Hyenas roamed the Arctic during the last ice age

Newly identified fossils confirm how the carnivores migrated to North America, researchers say

artist's rendering of Arctic hyenas

ARCTIC HYENAS  New fossil evidence shows that hyenas lived in the Arctic during the last ice age, as depicted in this illustration.

Julius T. Csotonyi

Modern hyenas stalk the savannas of Asia and Africa, but the animals’ ancient relatives may have had snowier stomping grounds: the Arctic. Two fossilized teeth, collected in Canada in the 1970s, confirm a long-held hunch that ancient hyenas ventured into North America via the Bering land bridge, scientists say.

The teeth belonged to members of the extinct genus Chasmaporthetes, also known as the “running hyena” for their unusually long legs, researchers report June 18 in Open Quaternary. Like wolves, the creatures could sprint over long distances. That ability that may have enabled the hyenas to make the long trek to America from Asia. Running hyena remains crop up across the southern United States and central Mexico. But before the Arctic discovery, a more than 10,000-kilometer gap lay between them and their closest relatives in Mongolia.

“This new Arctic find puts a dot right in the middle of that,” says paleontologist Jack Tseng of the University at Buffalo in New York. “It actually confirms previous hypotheses about how hyenas got to the New World.”

DENTAL DISCOVERY This tooth, found in 1977, is one of only two hyena fossils ever found in the Arctic Circle. Grant Zazula/Government of Yukon
The teeth date to between 850,000 and 1.4 million years ago, Tseng says, placing the hyenas in the Arctic during the Pleistocene Ice Age, which began roughly 2.6 million years ago and lasted until about 11,700 years ago. The large carnivores may have hunted ancient caribou, horses, camels and the occasional juvenile mammoth ( SN: 4/6/13, p. 9 ).

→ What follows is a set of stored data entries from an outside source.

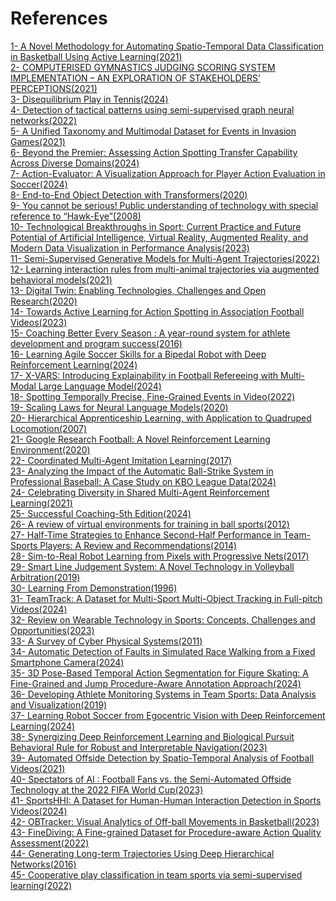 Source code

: # References

[1- A Novel Methodology for Automating Spatio-Temporal Data Classification in Basketball Using Active Learning(2021)](https://www.researchgate.net/publication/356458196_A_Novel_Methodology_for_Automating_Spatio-Temporal_Data_Classification_in_Basketball_Using_Active_Learning) <br>
[2- COMPUTERISED GYMNASTICS JUDGING SCORING SYSTEM IMPLEMENTATION – AN EXPLORATION OF STAKEHOLDERS’ PERCEPTIONS(2021)](https://www.researchgate.net/publication/355878832_COMPUTERISED_GYMNASTICS_JUDGING_SCORING_SYSTEM_IMPLEMENTATION_-_AN_EXPLORATION_OF_STAKEHOLDERS'_PERCEPTIONS) <br>
[3- Disequilibrium Play in Tennis(2024)](https://axelanderson.georgetown.domains/DynamicTennis.pdf) <br>
[4- Detection of tactical patterns using semi-supervised graph neural networks(2022)](https://www.sloansportsconference.com/research-papers/detection-of-tactical-patterns-using-semi-supervised-graph-neural-networks) <br>
[5- A Unified Taxonomy and Multimodal Dataset for Events in Invasion Games(2021)](https://arxiv.org/abs/2108.11149) <br>
[6- Beyond the Premier: Assessing Action Spotting Transfer Capability Across Diverse Domains(2024)](https://openaccess.thecvf.com/content/CVPR2024W/CVsports/papers/Cabado_Beyond_the_Premier_Assessing_Action_Spotting_Transfer_Capability_Across_Diverse_CVPRW_2024_paper.pdf) <br>
[7- Action-Evaluator: A Visualization Approach for Player Action Evaluation in Soccer(2024)](https://ssxiexiao.github.io/papers/Action-Evaluator.pdf) <br>
[8- End-to-End Object Detection with Transformers(2020)](https://arxiv.org/abs/2005.12872) <br>
[9- You cannot be serious! Public understanding of technology with special reference to “Hawk-Eye”(2008)](https://www.researchgate.net/publication/228342165_You_cannot_be_serious_Public_understanding_of_technology_with_special_reference_to_Hawk-Eye) <br>
[10- Technological Breakthroughs in Sport: Current Practice and Future Potential of Artificial Intelligence, Virtual Reality, Augmented Reality, and Modern Data Visualization in Performance Analysis(2023)](https://www.researchgate.net/publication/376203381_Technological_Breakthroughs_in_Sport_Current_Practice_and_Future_Potential_of_Artificial_Intelligence_Virtual_Reality_Augmented_Reality_and_Modern_Data_Visualization_in_Performance_Analysis) <br>
[11- Semi-Supervised Generative Models for Multi-Agent Trajectories(2022)](https://proceedings.neurips.cc/paper_files/paper/2022/file/f1fb6b2746332167f6670655372186cb-Paper-Conference.pdf) <br>
[12- Learning interaction rules from multi-animal trajectories via augmented behavioral models(2021)](https://proceedings.neurips.cc/paper/2021/file/5c572eca050594c7bc3c36e7e8ab9550-Paper.pdf) <br>
[13- Digital Twin: Enabling Technologies, Challenges and Open Research(2020)](https://www.researchgate.net/publication/341717861_Digital_Twin_Enabling_Technologies_Challenges_and_Open_Research) <br>
[14- Towards Active Learning for Action Spotting in Association Football Videos(2023)](https://arxiv.org/abs/2304.04220) <br>
[15- Coaching Better Every Season : A year-round system for athlete development and program success(2016)](https://canada.humankinetics.com/products/coaching-better-every-season?srsltid=AfmBOopF3Ini14inRwORWX26n58Ba7QWgHIwW-pIKPVR_DWxBMZB7deG) <br>
[16- Learning Agile Soccer Skills for a Bipedal Robot with Deep Reinforcement Learning(2024)](https://arxiv.org/abs/2304.13653) <br>
[17- X-VARS: Introducing Explainability in Football Refereeing with Multi-Modal Large Language Model(2024)](https://arxiv.org/abs/2404.06332) <br>
[18- Spotting Temporally Precise, Fine-Grained Events in Video(2022)](https://arxiv.org/abs/2207.10213) <br>
[19- Scaling Laws for Neural Language Models(2020)](https://arxiv.org/abs/2001.08361) <br>
[20- Hierarchical Apprenticeship Learning, with Application to Quadruped Locomotion(2007)](https://papers.nips.cc/paper_files/paper/2007/file/54a367d629152b720749e187b3eaa11b-Paper.pdf) <br>
[21- Google Research Football: A Novel Reinforcement Learning Environment(2020)](https://ojs.aaai.org/index.php/AAAI/article/view/5878) <br>
[22- Coordinated Multi-Agent Imitation Learning(2017)](https://arxiv.org/abs/1703.03121) <br>
[23- Analyzing the Impact of the Automatic Ball-Strike System in Professional Baseball: A Case Study on KBO League Data(2024)](https://arxiv.org/abs/2407.15779) <br>
[24- Celebrating Diversity in Shared Multi-Agent Reinforcement Learning(2021)](https://proceedings.neurips.cc/paper_files/paper/2021/file/20aee3a5f4643755a79ee5f6a73050ac-Paper.pdf) <br>
[25- Successful Coaching-5th Edition(2024)](https://canada.humankinetics.com/products/successful-coaching-5th-edition?srsltid=AfmBOop768fS3SE3JTF8C3pmtLblfGz5Srg0kNNNEvYqiAmcQOaWT7jQ) <br>
[26- A review of virtual environments for training in ball sports(2012)](https://www.researchgate.net/publication/255814383_A_review_of_virtual_environments_for_training_in_ball_sports) <br>
[27- Half-Time Strategies to Enhance Second-Half Performance in Team-Sports Players: A Review and Recommendations(2014)](https://www.researchgate.net/publication/269694614_Half-Time_Strategies_to_Enhance_Second-Half_Performance_in_Team-Sports_Players_A_Review_and_Recommendations) <br>
[28- Sim-to-Real Robot Learning from Pixels with Progressive Nets(2017)](https://arxiv.org/abs/1610.04286) <br>
[29- Smart Line Judgement System: A Novel Technology in Volleyball Arbitration(2019)](https://www.researchgate.net/publication/332072610_Smart_Line_Judgement_System_A_Novel_Technology_in_Volleyball_Arbitration) <br>
[30- Learning From Demonstration(1996)](https://papers.nips.cc/paper_files/paper/1996/file/68d13cf26c4b4f4f932e3eff990093ba-Paper.pdf) <br>
[31- TeamTrack: A Dataset for Multi-Sport Multi-Object Tracking in Full-pitch Videos(2024)](https://arxiv.org/abs/2404.13868) <br>
[32- Review on Wearable Technology in Sports: Concepts, Challenges and Opportunities(2023)](https://www.mdpi.com/2076-3417/13/18/10399) <br>
[33- A Survey of Cyber Physical Systems(2011)](https://www.researchgate.net/publication/228934884_A_Survey_of_Cyber_Physical_Systems) <br>
[34- Automatic Detection of Faults in Simulated Race Walking from a Fixed Smartphone Camera(2024)](https://www.researchgate.net/publication/379952686_Automatic_Detection_of_Faults_in_Simulated_Race_Walking_from_a_Fixed_Smartphone_Camera) <br>
[35- 3D Pose-Based Temporal Action Segmentation for Figure Skating: A Fine-Grained and Jump Procedure-Aware Annotation Approach(2024)](https://arxiv.org/abs/2408.16638) <br>
[36- Developing Athlete Monitoring Systems in Team Sports: Data Analysis and Visualization(2019)](https://www.researchgate.net/publication/330293106_Developing_Athlete_Monitoring_Systems_in_Team_Sports_Data_Analysis_and_Visualization) <br>
[37- Learning Robot Soccer from Egocentric Vision with Deep Reinforcement Learning(2024)](https://arxiv.org/abs/2405.02425) <br>
[38- Synergizing Deep Reinforcement Learning and Biological Pursuit Behavioral Rule for Robust and Interpretable Navigation(2023)](https://openreview.net/pdf?id=34fctwxJXo) <br>
[39- Automated Offside Detection by Spatio-Temporal Analysis of Football Videos(2021)](https://dl.acm.org/doi/pdf/10.1145/3475722.3482796) <br>
[40- Spectators of AI : Football Fans vs. the Semi-Automated Offside Technology at the 2022 FIFA World Cup(2023)](https://www.researchgate.net/publication/370173450_Spectators_of_AI_Football_Fans_vs_the_Semi-Automated_Offside_Technology_at_the_2022_FIFA_World_Cup) <br>
[41- SportsHHI: A Dataset for Human-Human Interaction Detection in Sports Videos(2024)](https://arxiv.org/abs/2404.04565) <br>
[42- OBTracker: Visual Analytics of Off-ball Movements in Basketball(2023)](https://ssxiexiao.github.io/papers/OBTracker.pdf) <br>
[43- FineDiving: A Fine-grained Dataset for Procedure-aware Action Quality Assessment(2022)](https://openaccess.thecvf.com/content/CVPR2022/papers/Xu_FineDiving_A_Fine-Grained_Dataset_for_Procedure-Aware_Action_Quality_Assessment_CVPR_2022_paper.pdf) <br>
[44- Generating Long-term Trajectories Using Deep Hierarchical Networks(2016)](https://papers.nips.cc/paper_files/paper/2016/file/fe8c15fed5f808006ce95eddb7366e35-Paper.pdf) <br>
[45- Cooperative play classification in team sports via semi-supervised
learning(2022)](https://sciendo-parsed.s3.eu-central-1.amazonaws.com/6471f717215d2f6c89db6f5c/10.2478_ijcss-2022-0006.pdf?X-Amz-Algorithm=AWS4-HMAC-SHA256&X-Amz-Content-Sha256=UNSIGNED-PAYLOAD&X-Amz-Credential=ASIA6AP2G7AKNPZ2VAQJ%2F20250419%2Feu-central-1%2Fs3%2Faws4_request&X-Amz-Date=20250419T031837Z&X-Amz-Expires=3600&X-Amz-Security-Token=IQoJb3JpZ2luX2VjEPv%2F%2F%2F%2F%2F%2F%2F%2F%2F%2FwEaDGV1LWNlbnRyYWwtMSJGMEQCICvugYRUICT9otT4lY%2FGyaTdc%2Fu1wbEShprt5r9SN53DAiBbcKcpoetAQy92I689OS2z7kJP5FdUoT%2BMdR9p%2FDgnpirFBQiE%2F%2F%2F%2F%2F%2F%2F%2F%2F%2F8BEAIaDDk2MzEzNDI4OTk0MCIMIV4Ro184fAJHqr8xKpkFuhBwBPcSlPnAmu49ykykLmSeC9y3BhjzE8AvO99v%2BWie2WJxy%2FBQDvaOMZ%2Bx0cJU4v0gj6ltPn5fjQ2t4XrbEo40lvGOB9XKaUMFnVNJThCn88X5ejLEzRO7o0oooZuLSM4y6d7zRk81CuYpfW94iUiEx6oiVlbRrMQvEeBh4iAyhH0P65vXtn9n5IQT%2FeSwpv8IlMcgpubaY0rKSFqmAtXqBFfHlHtsvFbX3%2BXwU1QEdfptjAvpbERRKz3iU1RhiWIQITQZ5De2hHAQAkmXUxKx3eCXUavnm7xKNh3LCpJSmmCSiaGgnglpOtMBQqD%2F8SLDQ72IZsnecqZI77Ah39Wa7Jho4k%2Br19%2FkIc33KowF3Ld7FSNG3k6ZJwM5aeZhh%2BAS4g%2FpxR3WjL7P20Ng55Z3Csv5593i7SPckmKKGY8nl4dPhbPNH7PTlrxrsJftuS%2Fa%2FC%2BWleo%2B7wJjqBsFW4ogZpeRJWE2Wl1XcU%2FxXqTf2OaRbPoQ93GoccTEkJp4DdxwtG%2BTNTIgbRw77y9XfTGAsGoi29rcg8R2rTg7SlCngWB9Q3GdZHfKL18ZiQLH7lTogtH4yu2xaZ33HkgzIPlzMo8KwPtcC3rNSEDQFJeRxxs%2FVkSI5raRrZ5L5IFNguleOq3w9alAZ14oJUA0%2FZIO9A50yc3vzI9tmGzlbTx7%2FFtQbnbKUdwW5cD9fUuGJ1LDKeJr%2BXD4XbVKywRVoOTdULT%2BKWNdWn0LsqAvdmQBvCFZfUH7Q47Wmu1y4BrJEvYOrjZshoZFDhh3mzm%2BG9JUCavPINjKxfJfvzNwPkywp8OZjtVU6nKxja90c7pPG6jheuRdFz2aTtm42u8HnjLak6kLW219GQnXyUmk%2FwU2gceJEzAKgr8w%2FqaMwAY6sgFd6DtrOrtF6mq%2FKlczjpBV32EEcmw7aRZh0%2BuafvYHXQUZqREuPQW32MFGINbhvO0t6%2Bui16X%2FQ5oK9LvZzskJeL33QBvn5S1bPh8Qm6RYYip%2FSyhlpHbQfWnTfnE8sfT6nDqDIQDLk8vKoMEoNfXrDJNavCjSZijZE3wT0aR16bFTCK6hAjYcpCY%2FBMtEwD3PBKzlTqeQf%2Fc5qAziDIwQ1kcNoZOp1Lp29lK2NMdnaDZt&X-Amz-Signature=774a145a3f084f5361d78de130583a725dd17f0a6a9eea8172121329411fc96e&X-Amz-SignedHeaders=host&x-amz-checksum-mode=ENABLED&x-id=GetObject) <br>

Paleontologists originally dug up the teeth in the Old Crow Basin in the Yukon at a site nicknamed the “supermarket of fossils.” There, rushing water dislodges fossils from their soil beds and drops them along bends in the river. The spoils can be reached only by boat or helicopter, but it’s worth the effort — over 50,000 known mammal fossils have been collected in the basin to date.

For decades, the hyena teeth lay buried among fossil specimens in the Canadian Museum of Nature in Ottawa. Few field notes referenced the finds, and an unpublished manuscript by archaeologist Brenda Beebe provided the only photographs. Tseng and his colleagues finally tracked the fossils down; they were a mere six-hour drive from his home base in Buffalo.

“Hyena are one of the groups with a really patchy fossil record in North America. This finding adds to our knowledge of how the species came over,” says paleontologist Julie Meachen of Des Moines University in Iowa, who was not involved in the study. The finding opens the door for further research on the migration of carnivores across the Bering land bridge (SN: 1/31/09, p. 5), Meachen says, and may help clarify which species competed for the same kills during the Pleistocene.